It was an affirming moment in Good Shepherd history when Rhonda Cumberland and Adam Mooney, CEOs of Good Shepherd Australia New Zealand and Good Shepherd Microfinance respectively, were called on to give evidence in the first week of public hearings for the Royal Commission into Family Violence, which began on 13 July 2015. This representation is testament that Good Shepherd is seen as a national leader in assisting women and girls who are in extreme need, vulnerable and marginalised. Together, Good Shepherd Australia New Zealand and Good Shepherd Microfinance are working towards a world where women are free and able to live an independent life and fully participate in society.
Significantly, Rhonda's expertise was called on day one at the opening of proceedings. Along with Wendy Steendam, Victoria Police Assistant Commissioner, Rhonda gave an historical perspective of how family violence has been viewed and managed by community services, police and the courts since the 1970s—and the pivotal changes that took place within Victoria Police under Chief Commissioner Christine Nixon's leadership as in the early 2000s.
In the lead up to the Royal Commission Rhonda said that stopping violence against women everywhere will be one of the most important contributions to the advancement of human progress. "This is the key proposition in our submission to the Royal Commission; it's the new future we are driven to achieve," she said.
"Specifically, we have focused our submission on governance and policy reforms, women's decapitalising as a result of economic abuse, prevention, and response and recovery.
"Stopping family violence and sexual assault, both gendered crimes, seems a distant reality. Our aim is for all women from all backgrounds to participate fully in society. This will not happen until we address inequality. We will focus our efforts to create change. It's why the Royal Commission is so important and our engagement with it essential.
"Unless we put the cause of family violence at the heart of reform and at the heart of every prevention and response effort, we won't achieve the change that we need," she added.
Adam was asked to talk about financial abuse and the role microfinance can play in tackling this issue. Financial abuse is a form of family violence that negatively impacts a person financially and undermines their efforts to become economically independent. Conservative estimates suggest two million women in Australia have experienced financial abuse.
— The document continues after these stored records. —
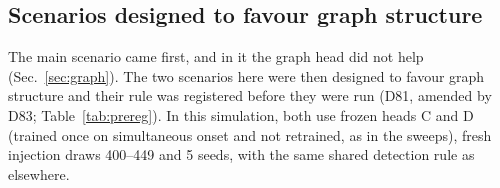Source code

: \subsection{Scenarios designed to favour graph structure}
\label{sec:favour}

The main scenario came first, and in it the graph head did not help (Sec.~\ref{sec:graph}).
The two scenarios here were then designed to favour graph structure and their rule was registered before they were run (D81, amended by D83; Table~\ref{tab:prereg}).
In this simulation, both use frozen heads C and D (trained once on simultaneous onset and not retrained, as in the sweeps), fresh injection draws 400--449 and 5 seeds, with the same shared detection rule as elsewhere.
\latcaveat

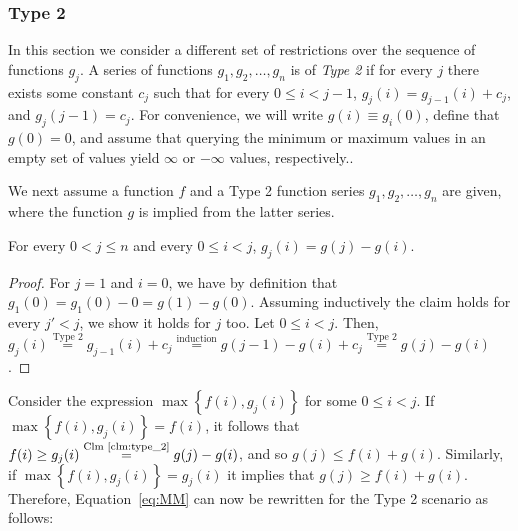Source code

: \subsubsection{Type 2}
In this section we consider a different set of restrictions over the sequence of functions $g_j$. 
A series of functions $g_1, g_2, \ldots, g_n$ is of \emph{Type 2} if for every $j$ there exists some constant $c_j$ such that for every $0 \leq i < j-1$, $g_j(i) = g_{j-1}(i) + c_j$, and $g_j(j-1) = c_j$. For convenience, we will write $g(i) \equiv g_i(0)$, define that $g(0) = 0$, and assume that querying the minimum or maximum values in an empty set of values yield $\infty$ or $-\infty$ values, respectively..

We next assume a function $f$ and a Type 2 function series $g_1, g_2, \ldots, g_n$ are given, where the function $g$ is implied from the latter series. 

\begin{claim}
\label{clm:type_2}
	For every $0 < j \leq n$ and every $0 \leq i < j$, $g_j(i) = g(j) - g(i)$.
\end{claim} 

\begin{proof}
	For $j=1$ and $i=0$, we have by definition that $g_1(0) = g_1(0) - 0 = g(1) - g(0)$. 
	Assuming inductively the claim holds for every $j' < j$, we show it holds for $j$ too. Let $0 \leq i < j$. Then,
	$g_j(i) \stackrel{\text{Type 2}}{=} g_{j-1}(i) + c_j \stackrel{\text{induction}}{=} g(j-1) - g(i) + c_j \stackrel{\text{Type 2}}{=} g(j) - g(i)$.
\end{proof}

Consider the expression $\max\left\{f(i), g_j(i)\right\}$ for some $0 \leq i < j$. If $\max\left\{f(i), g_j(i)\right\} = f(i)$, it follows that $f(i) \geq g_j(i) \stackrel{\text{Clm~\ref{clm:type_2}}}{=} g(j) - g(i)$, and so $g(j) \leq f(i) + g(i)$. Similarly, if $\max\left\{f(i), g_j(i)\right\} = g_j(i)$ it implies that $g(j) \geq f(i) + g(i)$. Therefore,  Equation~\ref{eq:MM} can now be rewritten for the Type 2 scenario as follows:

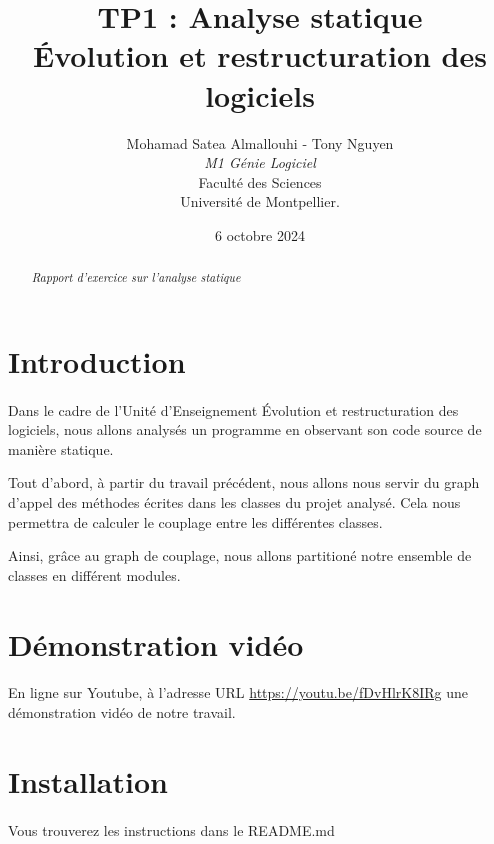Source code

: \documentclass[a4paper]{article}
\title{  TP1 : Analyse statique\\Évolution et restructuration des logiciels}
\author{Mohamad Satea Almallouhi - Tony Nguyen\\\emph{M1 Génie Logiciel}\\Faculté des Sciences\\Université de Montpellier.}
\date{6 octobre 2024}
\begin{document}
    \maketitle
    \begin{center}
    \end{center}

    \begin{abstract}     %
      \emph{Rapport d'exercice sur l'analyse statique}
    \end{abstract}
    \newpage
    \tableofcontents
    \section*{Introduction}
            \paragraph{}
                Dans le cadre de l'Unité d'Enseignement Évolution et restructuration des logiciels, nous allons analysés un programme en observant son code source de manière statique.

                Tout d'abord, à partir du travail précédent, nous allons nous servir du graph d'appel des méthodes écrites dans les classes du projet analysé. Cela nous permettra de calculer le couplage entre les différentes classes.

                Ainsi, grâce au graph de couplage, nous allons partitioné notre ensemble de classes en différent modules.
        \section*{Démonstration vidéo}
            \paragraph{}
                En ligne sur Youtube, à l'adresse URL \url{https://youtu.be/fDvHlrK8IRg} une démonstration vidéo de notre travail.
        \section*{Installation}
            \paragraph{}
                Vous trouverez les instructions dans le README.md
\end{document}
Adam discussed four ways microfinance can optimise the conditions to avoid, mitigate or address family violence:
Relieving the stress and anxiety for people who felt trapped in a situation of financial abuse
Assisting women who leave a violent relationship to set up a new home quickly
Identifying possible financial abuse during the loan interview process and facilitating a referral to a support service
Providing women suffering financial abuse with a safe alternative to high-cost payday loans which can cause financial hardship
Together, Good Shepherd Australia New Zealand and Good Shepherd Microfinance are working towards a world where women are free and able to live an independent life and fully participate in society.